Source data
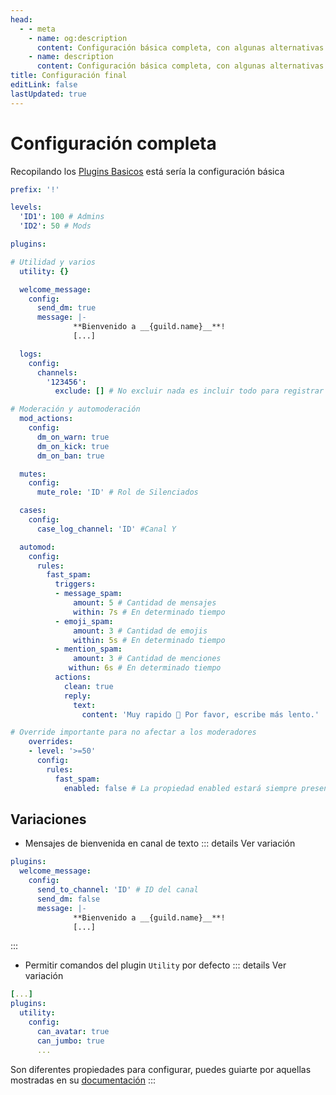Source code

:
 ```yaml
---
head:
  - - meta
    - name: og:description
      content: Configuración básica completa, con algunas alternativas.
    - name: description
      content: Configuración básica completa, con algunas alternativas.
title: Configuración final
editLink: false
lastUpdated: true
---
```

# Configuración completa
Recopilando los [Plugins Basicos](Plugins) está sería la configuración básica
```yml
prefix: '!'

levels:
  'ID1': 100 # Admins
  'ID2': 50 # Mods

plugins:

# Utilidad y varios
  utility: {}

  welcome_message:
    config:
      send_dm: true
      message: |-
              **Bienvenido a __{guild.name}__**!
              [...]

  logs:
    config:
      channels:
        '123456':
          exclude: [] # No excluir nada es incluir todo para registrar

# Moderación y automoderación
  mod_actions:
    config:
      dm_on_warn: true
      dm_on_kick: true
      dm_on_ban: true

  mutes:
    config:
      mute_role: 'ID' # Rol de Silenciados

  cases:
    config:
      case_log_channel: 'ID' #Canal Y

  automod:
    config:
      rules:
        fast_spam:
          triggers:
          - message_spam:
              amount: 5 # Cantidad de mensajes
              within: 7s # En determinado tiempo
          - emoji_spam:
              amount: 3 # Cantidad de emojis
              within: 5s # En determinado tiempo
          - mention_spam:
              amount: 3 # Cantidad de menciones
             withun: 6s # En determinado tiempo
          actions:
            clean: true
            reply:
              text:
                content: 'Muy rapido 🐌 Por favor, escribe más lento.'

# Override importante para no afectar a los moderadores
    overrides:
    - level: '>=50'
      config:
        rules:
          fast_spam:
            enabled: false # La propiedad enabled estará siempre presente así no se escriba y por defecto será true
```

## Variaciones

+ Mensajes de bienvenida en canal de texto
::: details Ver variación
```yml
plugins:
  welcome_message:
    config:
      send_to_channel: 'ID' # ID del canal
      send_dm: false
      message: |-
              **Bienvenido a __{guild.name}__**!
              [...]
```
:::

+ Permitir comandos del plugin `Utility` por defecto
::: details Ver variación
```yml
[...]
plugins:
  utility:
    config:
      can_avatar: true
      can_jumbo: true
      ...
```
Son diferentes propiedades para configurar, puedes guiarte por aquellas mostradas en su [documentación](https://zeppelin.gg/docs/plugins/utility/configuration)
:::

| Work instruction |
Wherever the string "para" shows up in a line above, tally that line, and answer with the final number alone.

| Response to this task |
3